MATERIALS AND METHODS: The National Lung Screening Trial is a multicenter study in which 53,457 subjects at increased risk of lung cancer were randomized to undergo three annual chest CT or radiographic screenings for lung cancer to determine the relative effect of use of the two screening tests on lung cancer mortality. Of the 26,724 subjects randomized to the CT screening arm of the National Lung Screening Trial, the Lung Screening Study randomized 17,309 through 10 screening centers. The others were randomized through the American College of Radiology Imaging Network. Quality assurance procedures were implemented that included centralized review of a random sample of 1,504 Lung Screening Study CT examinations. Quality defect rates were tabulated.

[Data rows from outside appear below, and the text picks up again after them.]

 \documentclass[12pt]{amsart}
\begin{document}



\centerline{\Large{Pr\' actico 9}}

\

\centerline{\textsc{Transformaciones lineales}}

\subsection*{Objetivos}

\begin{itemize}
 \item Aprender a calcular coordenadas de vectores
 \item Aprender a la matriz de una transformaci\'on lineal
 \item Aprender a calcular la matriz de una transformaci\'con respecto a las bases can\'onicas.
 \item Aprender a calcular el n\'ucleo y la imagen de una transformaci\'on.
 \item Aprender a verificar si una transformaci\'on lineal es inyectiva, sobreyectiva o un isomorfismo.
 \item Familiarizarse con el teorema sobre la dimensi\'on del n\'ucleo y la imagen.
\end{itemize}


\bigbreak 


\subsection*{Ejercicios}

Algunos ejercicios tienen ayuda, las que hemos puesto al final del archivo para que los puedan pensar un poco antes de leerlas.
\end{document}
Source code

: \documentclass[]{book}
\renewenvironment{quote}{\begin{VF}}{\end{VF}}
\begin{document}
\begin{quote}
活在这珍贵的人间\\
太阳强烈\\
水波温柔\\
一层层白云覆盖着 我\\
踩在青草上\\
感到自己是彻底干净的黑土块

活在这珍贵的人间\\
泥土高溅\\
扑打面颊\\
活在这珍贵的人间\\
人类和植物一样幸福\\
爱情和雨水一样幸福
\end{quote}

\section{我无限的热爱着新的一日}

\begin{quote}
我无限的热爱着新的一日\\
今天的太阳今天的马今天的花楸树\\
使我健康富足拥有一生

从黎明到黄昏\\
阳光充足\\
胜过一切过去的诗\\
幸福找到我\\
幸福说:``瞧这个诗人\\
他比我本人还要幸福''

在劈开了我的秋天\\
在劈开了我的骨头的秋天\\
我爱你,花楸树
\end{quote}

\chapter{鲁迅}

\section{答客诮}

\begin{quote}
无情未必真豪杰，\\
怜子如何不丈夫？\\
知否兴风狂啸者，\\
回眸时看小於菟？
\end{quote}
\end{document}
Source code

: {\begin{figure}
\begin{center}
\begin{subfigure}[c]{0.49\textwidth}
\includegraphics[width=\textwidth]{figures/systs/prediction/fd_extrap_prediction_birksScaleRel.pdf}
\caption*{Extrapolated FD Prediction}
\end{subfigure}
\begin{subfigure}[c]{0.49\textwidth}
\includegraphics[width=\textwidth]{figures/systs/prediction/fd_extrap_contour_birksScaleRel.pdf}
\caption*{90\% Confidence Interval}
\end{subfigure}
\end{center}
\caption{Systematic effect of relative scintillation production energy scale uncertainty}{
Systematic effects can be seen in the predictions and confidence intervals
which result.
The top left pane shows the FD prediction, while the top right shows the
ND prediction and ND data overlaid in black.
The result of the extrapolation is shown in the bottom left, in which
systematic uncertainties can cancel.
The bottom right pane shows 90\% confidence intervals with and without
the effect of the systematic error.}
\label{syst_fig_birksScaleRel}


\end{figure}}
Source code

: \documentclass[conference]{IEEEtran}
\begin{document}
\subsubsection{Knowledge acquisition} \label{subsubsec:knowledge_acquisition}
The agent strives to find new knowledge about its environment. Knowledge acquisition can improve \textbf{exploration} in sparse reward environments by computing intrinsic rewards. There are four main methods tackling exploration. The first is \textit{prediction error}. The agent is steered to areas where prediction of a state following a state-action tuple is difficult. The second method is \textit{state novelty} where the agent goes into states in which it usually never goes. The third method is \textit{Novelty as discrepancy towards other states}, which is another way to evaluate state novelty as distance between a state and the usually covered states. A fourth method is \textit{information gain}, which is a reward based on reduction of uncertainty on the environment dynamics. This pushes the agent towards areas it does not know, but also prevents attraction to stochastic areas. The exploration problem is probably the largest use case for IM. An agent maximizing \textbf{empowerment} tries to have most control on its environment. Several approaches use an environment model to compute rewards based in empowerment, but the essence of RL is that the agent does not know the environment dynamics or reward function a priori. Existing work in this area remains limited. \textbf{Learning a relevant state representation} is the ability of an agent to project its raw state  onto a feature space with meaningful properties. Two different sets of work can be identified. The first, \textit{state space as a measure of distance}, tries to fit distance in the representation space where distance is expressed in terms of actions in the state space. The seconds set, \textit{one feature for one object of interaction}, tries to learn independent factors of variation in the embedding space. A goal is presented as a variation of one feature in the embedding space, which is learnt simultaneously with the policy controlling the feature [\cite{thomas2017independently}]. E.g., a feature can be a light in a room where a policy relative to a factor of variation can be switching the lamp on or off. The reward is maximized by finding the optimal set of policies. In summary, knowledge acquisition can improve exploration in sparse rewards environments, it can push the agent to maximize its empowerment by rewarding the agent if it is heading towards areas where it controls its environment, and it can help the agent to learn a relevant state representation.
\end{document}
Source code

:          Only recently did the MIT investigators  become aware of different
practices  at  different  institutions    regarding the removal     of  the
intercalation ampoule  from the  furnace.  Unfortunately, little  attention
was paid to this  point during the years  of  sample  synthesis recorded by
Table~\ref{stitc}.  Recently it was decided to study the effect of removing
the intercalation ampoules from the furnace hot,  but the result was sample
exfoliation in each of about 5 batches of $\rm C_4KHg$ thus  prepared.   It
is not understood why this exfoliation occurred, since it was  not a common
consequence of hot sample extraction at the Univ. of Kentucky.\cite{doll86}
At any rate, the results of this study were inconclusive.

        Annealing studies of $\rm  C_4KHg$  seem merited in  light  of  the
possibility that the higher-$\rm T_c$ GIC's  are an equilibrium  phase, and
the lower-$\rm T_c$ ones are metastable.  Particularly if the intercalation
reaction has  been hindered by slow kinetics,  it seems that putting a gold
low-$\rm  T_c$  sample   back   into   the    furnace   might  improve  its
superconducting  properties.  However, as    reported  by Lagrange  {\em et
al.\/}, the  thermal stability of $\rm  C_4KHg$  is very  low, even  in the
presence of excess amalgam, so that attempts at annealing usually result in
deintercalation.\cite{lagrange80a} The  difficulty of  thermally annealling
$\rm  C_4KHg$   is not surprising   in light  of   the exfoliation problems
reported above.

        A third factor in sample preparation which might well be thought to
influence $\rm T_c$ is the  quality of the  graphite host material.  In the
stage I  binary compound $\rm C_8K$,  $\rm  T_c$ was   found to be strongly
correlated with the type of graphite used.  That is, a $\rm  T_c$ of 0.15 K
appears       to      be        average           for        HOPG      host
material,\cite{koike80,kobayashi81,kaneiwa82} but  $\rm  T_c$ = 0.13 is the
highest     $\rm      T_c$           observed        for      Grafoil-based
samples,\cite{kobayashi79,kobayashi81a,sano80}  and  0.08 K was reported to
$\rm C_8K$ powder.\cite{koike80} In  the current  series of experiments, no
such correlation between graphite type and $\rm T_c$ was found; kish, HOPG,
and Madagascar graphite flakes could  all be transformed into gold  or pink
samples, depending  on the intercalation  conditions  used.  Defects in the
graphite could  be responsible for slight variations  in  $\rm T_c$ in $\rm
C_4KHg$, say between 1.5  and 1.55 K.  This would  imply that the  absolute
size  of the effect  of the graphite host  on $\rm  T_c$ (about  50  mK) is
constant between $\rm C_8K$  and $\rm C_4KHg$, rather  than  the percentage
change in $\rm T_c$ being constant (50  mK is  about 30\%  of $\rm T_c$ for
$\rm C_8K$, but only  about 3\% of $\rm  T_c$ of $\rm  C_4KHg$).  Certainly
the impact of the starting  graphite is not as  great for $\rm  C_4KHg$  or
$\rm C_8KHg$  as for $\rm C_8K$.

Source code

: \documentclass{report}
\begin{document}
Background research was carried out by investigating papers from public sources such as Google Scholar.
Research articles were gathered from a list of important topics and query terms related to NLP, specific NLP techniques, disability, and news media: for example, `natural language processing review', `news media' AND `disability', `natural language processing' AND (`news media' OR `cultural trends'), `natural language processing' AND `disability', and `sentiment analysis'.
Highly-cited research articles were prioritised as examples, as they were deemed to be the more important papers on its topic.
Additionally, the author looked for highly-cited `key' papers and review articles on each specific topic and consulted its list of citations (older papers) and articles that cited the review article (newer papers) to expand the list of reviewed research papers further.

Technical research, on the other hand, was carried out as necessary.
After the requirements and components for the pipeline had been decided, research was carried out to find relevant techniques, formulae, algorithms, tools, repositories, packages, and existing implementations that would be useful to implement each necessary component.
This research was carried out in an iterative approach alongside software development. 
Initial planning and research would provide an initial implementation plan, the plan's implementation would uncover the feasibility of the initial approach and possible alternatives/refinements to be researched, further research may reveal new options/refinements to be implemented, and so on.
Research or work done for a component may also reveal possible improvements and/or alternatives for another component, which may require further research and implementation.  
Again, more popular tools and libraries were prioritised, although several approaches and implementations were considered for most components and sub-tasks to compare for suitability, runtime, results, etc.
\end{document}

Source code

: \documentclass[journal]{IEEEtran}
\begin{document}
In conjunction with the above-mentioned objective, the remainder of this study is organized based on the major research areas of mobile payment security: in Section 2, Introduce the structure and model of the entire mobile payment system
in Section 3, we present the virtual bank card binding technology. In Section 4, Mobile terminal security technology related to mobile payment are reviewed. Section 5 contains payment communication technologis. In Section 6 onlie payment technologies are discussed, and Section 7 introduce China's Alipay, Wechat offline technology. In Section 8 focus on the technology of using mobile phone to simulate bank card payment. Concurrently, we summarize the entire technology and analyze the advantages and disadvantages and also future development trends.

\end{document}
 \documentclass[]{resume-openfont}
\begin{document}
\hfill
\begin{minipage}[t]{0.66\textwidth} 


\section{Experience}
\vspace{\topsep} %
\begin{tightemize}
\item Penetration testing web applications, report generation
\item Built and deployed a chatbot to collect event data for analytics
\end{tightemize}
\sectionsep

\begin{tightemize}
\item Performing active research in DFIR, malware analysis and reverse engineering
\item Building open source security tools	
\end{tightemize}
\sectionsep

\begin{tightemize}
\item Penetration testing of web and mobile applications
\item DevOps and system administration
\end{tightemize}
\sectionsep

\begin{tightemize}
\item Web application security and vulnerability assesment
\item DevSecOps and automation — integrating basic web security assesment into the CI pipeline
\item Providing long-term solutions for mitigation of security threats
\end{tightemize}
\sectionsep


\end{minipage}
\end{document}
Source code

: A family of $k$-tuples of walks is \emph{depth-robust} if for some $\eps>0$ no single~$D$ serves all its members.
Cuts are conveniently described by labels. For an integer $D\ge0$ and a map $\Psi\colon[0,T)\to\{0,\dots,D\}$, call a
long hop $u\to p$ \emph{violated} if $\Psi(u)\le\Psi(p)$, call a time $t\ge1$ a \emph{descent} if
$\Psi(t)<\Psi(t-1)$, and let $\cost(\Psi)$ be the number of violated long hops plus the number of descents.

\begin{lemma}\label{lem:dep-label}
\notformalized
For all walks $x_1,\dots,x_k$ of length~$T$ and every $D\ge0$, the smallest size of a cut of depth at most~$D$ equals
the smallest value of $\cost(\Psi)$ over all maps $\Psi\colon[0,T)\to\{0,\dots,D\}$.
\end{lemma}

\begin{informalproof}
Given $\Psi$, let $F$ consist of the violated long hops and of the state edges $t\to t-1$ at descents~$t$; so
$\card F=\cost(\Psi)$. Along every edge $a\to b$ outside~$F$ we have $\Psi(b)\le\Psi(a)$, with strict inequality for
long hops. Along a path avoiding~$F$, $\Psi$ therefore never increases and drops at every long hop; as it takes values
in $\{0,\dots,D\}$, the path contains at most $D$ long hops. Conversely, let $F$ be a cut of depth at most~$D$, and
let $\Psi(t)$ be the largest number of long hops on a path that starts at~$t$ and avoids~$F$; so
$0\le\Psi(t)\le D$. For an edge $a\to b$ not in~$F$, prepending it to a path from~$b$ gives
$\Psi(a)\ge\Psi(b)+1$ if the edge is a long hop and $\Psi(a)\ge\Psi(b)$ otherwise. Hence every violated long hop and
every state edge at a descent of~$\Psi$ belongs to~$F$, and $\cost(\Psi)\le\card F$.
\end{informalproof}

RESULTS: Quality defect rates ranged from 0% (section reconstruction interval) to 7.1% (reconstructed field of view), and most errors were sporadic. However, a recurrently high effective tube current-time product setting at one center, excessive streak artifact at one center, and excessive section thickness at one center were detected and corrected through the quality assurance process. Field-of-view and scan length errors were less frequent over the second half of the screening period (p < 0.01 for both parameters, two-tailed, paired Student's t test). Error rates varied among the screening centers and reviewers for most parameters evaluated.
CONCLUSION: Our experience suggested that centralized monitoring of image quality is helpful for reducing quality defects in multicenter trials.